WHAT YOU WILL DO:
Filter the entries for lines with the word "soglia".

PROVIDED RECORDS:
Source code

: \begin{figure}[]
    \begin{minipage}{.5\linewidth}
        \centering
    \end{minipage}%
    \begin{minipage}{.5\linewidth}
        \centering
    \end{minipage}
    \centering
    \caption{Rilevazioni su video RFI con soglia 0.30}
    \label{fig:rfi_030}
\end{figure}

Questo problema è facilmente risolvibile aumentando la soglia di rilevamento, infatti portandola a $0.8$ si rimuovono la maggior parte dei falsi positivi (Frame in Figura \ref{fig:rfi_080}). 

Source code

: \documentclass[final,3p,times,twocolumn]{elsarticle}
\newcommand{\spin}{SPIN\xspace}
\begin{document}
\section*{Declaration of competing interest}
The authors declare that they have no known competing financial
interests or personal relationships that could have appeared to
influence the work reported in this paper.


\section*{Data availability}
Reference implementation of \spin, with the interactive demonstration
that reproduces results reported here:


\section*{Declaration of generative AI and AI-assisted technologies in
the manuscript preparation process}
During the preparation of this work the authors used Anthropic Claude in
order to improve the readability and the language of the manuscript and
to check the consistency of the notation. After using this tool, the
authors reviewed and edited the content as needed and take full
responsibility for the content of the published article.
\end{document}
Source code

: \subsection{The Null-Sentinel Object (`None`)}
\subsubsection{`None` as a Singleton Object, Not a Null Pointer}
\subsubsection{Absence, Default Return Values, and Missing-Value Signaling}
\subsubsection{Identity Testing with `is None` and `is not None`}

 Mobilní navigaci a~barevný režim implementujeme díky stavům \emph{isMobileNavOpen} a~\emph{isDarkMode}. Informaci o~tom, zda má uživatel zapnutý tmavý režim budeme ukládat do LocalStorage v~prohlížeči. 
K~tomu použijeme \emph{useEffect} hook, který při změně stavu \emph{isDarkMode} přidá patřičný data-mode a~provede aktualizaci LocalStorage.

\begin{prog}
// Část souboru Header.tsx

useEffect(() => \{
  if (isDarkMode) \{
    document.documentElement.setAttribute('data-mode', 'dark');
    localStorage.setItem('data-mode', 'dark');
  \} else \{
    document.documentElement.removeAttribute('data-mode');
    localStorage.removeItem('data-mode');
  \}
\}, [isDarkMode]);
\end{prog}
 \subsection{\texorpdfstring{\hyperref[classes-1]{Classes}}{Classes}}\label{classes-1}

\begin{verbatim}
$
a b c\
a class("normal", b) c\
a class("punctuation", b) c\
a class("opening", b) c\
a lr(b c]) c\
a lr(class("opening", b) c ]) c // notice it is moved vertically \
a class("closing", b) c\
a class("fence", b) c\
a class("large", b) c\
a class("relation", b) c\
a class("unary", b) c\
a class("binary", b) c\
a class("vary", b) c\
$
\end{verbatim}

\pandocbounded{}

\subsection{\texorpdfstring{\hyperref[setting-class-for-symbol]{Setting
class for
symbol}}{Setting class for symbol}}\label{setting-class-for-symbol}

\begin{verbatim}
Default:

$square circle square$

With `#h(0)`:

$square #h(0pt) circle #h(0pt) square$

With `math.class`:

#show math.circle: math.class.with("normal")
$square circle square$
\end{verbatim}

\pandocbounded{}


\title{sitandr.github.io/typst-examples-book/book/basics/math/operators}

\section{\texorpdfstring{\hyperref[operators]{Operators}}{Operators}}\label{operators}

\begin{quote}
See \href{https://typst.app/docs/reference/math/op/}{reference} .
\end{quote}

---

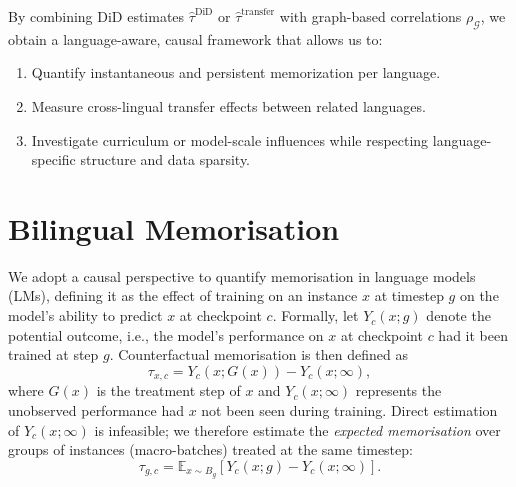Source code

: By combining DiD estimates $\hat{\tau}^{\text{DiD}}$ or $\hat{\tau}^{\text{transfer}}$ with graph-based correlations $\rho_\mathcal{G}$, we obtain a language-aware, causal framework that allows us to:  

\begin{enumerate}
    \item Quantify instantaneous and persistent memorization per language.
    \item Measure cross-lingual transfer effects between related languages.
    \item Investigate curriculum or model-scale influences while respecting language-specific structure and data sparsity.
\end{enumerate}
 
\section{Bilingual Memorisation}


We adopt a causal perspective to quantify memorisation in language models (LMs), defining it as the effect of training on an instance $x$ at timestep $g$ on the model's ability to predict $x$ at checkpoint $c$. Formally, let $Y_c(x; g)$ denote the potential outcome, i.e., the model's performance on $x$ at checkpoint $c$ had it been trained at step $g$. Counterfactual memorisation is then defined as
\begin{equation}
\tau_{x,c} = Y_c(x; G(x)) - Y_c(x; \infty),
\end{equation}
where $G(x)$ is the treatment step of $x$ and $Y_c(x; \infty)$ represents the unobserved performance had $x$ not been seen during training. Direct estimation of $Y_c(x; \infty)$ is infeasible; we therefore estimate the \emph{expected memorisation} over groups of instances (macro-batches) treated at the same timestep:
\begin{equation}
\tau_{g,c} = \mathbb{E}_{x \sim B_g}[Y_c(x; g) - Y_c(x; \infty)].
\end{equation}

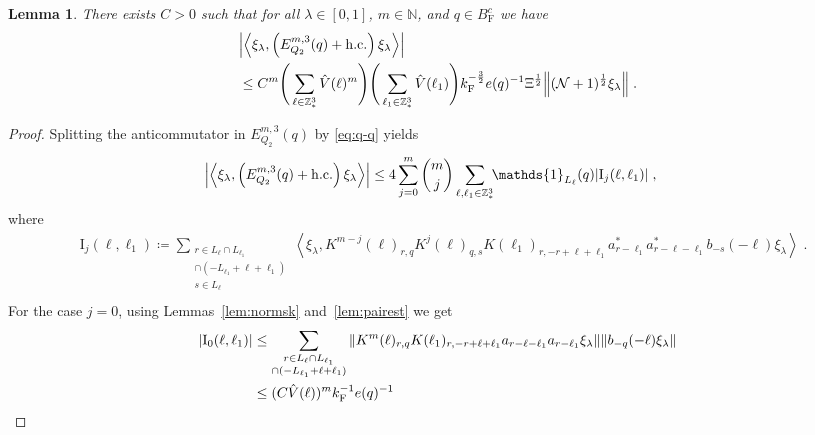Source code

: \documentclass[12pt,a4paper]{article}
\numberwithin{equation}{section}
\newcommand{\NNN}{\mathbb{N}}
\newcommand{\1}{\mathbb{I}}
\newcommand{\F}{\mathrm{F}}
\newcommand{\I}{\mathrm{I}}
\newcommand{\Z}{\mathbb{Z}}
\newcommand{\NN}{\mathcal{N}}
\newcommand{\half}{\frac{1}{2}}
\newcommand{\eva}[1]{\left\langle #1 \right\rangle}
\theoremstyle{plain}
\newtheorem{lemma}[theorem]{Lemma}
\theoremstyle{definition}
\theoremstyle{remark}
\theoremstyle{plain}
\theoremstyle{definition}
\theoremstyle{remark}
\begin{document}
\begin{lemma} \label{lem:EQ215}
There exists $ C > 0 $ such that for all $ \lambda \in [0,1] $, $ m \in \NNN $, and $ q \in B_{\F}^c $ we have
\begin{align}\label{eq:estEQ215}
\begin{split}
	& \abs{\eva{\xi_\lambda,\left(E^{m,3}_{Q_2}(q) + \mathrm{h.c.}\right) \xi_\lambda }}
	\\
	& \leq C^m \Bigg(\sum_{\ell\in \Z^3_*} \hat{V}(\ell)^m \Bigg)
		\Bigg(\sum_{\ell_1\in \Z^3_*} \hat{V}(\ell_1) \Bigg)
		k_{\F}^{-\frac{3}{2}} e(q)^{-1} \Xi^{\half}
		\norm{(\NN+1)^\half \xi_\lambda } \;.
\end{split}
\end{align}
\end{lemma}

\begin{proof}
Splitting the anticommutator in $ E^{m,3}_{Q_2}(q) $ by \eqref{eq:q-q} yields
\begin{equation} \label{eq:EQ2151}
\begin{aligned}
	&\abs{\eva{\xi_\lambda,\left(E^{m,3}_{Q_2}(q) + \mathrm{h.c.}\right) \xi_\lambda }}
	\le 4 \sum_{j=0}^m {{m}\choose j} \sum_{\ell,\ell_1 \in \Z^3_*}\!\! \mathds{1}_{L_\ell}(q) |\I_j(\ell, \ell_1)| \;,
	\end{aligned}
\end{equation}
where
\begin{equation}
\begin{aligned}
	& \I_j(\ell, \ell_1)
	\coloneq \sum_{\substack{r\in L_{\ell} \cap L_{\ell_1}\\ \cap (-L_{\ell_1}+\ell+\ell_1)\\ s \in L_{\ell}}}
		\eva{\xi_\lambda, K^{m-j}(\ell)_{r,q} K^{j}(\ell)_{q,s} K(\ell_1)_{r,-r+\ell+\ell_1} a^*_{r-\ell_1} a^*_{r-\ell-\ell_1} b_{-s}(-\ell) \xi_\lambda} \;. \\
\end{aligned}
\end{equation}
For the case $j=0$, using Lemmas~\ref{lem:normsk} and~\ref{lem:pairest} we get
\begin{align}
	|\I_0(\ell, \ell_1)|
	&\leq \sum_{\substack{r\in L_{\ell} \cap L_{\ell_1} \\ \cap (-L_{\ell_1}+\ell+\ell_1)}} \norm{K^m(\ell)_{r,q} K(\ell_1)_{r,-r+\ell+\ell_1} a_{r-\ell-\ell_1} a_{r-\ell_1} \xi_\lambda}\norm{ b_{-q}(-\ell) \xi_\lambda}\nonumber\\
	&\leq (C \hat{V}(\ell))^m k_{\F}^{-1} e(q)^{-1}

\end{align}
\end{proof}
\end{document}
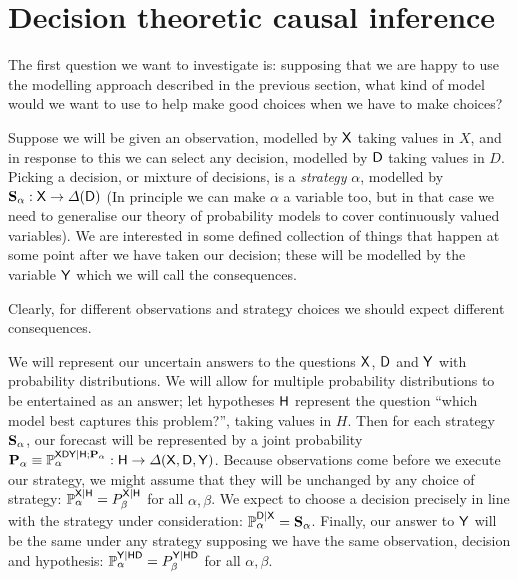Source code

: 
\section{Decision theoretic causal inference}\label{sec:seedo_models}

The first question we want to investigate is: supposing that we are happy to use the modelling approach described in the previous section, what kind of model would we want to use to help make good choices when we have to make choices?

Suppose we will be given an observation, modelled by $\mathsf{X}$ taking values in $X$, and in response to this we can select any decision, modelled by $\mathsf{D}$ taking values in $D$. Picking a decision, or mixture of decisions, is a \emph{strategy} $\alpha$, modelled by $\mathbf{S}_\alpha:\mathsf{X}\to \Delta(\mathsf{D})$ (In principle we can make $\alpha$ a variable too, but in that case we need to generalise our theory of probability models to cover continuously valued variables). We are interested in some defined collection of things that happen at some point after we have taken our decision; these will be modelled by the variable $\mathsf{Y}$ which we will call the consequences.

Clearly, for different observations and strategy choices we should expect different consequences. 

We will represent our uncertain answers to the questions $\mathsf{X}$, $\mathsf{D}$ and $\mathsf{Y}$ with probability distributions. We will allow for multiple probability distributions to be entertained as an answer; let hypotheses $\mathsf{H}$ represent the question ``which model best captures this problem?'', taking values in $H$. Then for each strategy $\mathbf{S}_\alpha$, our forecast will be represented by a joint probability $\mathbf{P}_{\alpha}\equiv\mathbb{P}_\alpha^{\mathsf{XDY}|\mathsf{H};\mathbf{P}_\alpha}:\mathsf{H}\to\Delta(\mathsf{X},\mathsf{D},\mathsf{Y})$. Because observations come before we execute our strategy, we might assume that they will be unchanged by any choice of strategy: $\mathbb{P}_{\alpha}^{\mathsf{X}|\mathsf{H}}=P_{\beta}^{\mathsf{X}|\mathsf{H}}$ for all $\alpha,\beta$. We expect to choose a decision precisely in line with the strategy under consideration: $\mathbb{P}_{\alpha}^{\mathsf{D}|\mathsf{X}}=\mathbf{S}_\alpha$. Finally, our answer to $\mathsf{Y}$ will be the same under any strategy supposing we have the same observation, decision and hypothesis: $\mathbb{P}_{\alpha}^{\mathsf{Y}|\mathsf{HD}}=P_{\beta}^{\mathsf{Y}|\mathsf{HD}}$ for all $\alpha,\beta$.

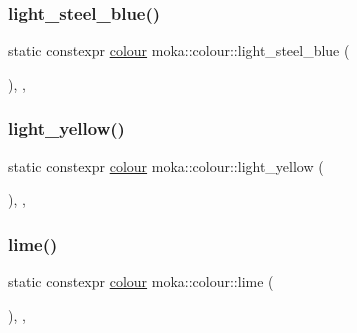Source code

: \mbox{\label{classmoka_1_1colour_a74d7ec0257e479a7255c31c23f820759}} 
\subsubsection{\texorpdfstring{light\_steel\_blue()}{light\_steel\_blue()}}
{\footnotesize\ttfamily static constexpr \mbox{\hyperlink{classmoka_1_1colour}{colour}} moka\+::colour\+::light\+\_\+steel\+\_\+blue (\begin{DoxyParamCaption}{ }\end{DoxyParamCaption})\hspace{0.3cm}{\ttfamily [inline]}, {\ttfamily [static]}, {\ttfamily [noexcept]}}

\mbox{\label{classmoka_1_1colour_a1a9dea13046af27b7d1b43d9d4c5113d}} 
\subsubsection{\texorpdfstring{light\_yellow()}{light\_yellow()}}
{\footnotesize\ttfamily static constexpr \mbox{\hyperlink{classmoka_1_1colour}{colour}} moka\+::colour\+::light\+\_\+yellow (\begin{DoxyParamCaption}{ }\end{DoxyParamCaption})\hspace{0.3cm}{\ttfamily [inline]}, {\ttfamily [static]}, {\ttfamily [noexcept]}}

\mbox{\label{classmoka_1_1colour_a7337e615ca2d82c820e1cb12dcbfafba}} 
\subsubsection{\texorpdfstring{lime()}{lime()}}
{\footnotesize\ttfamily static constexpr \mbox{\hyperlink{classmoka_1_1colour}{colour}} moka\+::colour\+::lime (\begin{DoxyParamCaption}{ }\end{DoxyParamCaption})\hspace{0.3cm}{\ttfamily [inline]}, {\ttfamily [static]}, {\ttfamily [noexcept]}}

==

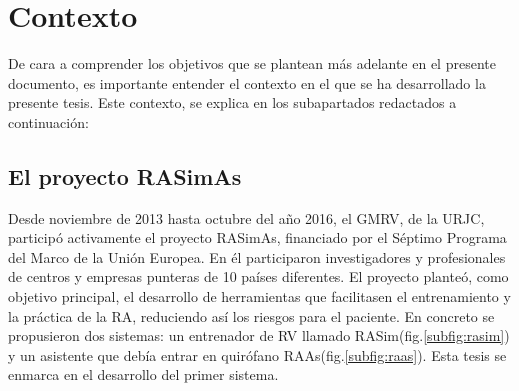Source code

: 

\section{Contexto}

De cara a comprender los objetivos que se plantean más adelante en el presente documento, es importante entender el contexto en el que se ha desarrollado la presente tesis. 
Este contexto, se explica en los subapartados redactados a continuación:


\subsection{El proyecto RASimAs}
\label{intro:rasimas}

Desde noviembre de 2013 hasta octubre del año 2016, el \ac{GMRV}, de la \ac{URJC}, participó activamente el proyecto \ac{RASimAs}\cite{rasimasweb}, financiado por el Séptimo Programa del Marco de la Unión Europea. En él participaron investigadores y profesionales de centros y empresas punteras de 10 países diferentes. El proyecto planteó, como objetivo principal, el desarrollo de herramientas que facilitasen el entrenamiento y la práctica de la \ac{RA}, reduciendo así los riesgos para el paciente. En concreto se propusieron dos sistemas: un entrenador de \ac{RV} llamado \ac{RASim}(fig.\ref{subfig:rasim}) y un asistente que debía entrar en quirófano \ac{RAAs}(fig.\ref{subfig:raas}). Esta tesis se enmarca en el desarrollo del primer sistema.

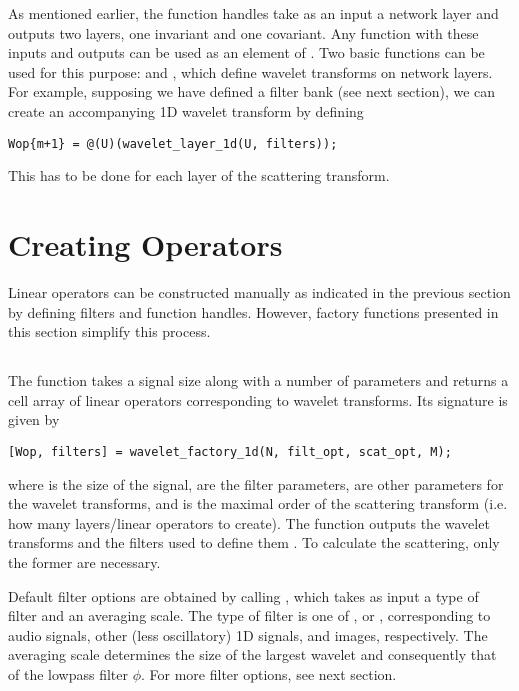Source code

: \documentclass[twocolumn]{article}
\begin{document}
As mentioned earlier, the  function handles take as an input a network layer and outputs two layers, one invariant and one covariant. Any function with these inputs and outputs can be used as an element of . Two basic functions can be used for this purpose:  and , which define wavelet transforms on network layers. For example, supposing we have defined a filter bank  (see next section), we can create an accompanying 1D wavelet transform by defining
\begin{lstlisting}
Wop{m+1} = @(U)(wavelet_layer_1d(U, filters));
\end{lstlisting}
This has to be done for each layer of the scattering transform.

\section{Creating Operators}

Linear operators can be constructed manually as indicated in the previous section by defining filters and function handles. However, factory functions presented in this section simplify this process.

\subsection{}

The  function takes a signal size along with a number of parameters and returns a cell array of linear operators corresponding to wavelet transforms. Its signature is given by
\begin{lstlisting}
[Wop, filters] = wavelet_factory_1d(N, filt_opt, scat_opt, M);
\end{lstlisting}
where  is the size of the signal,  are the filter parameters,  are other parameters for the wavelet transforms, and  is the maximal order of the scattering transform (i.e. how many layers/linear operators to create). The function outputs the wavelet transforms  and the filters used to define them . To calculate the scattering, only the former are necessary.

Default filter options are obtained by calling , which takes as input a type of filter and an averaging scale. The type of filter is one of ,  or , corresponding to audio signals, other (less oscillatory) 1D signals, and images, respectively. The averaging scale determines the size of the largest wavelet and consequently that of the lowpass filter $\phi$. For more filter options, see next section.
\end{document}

ANSWER SPACE:
    \caption{Rilevazioni su video RFI con soglia 0.30}
Questo problema è facilmente risolvibile aumentando la soglia di rilevamento, infatti portandola a $0.8$ si rimuovono la maggior parte dei falsi positivi (Frame in Figura \ref{fig:rfi_080}). 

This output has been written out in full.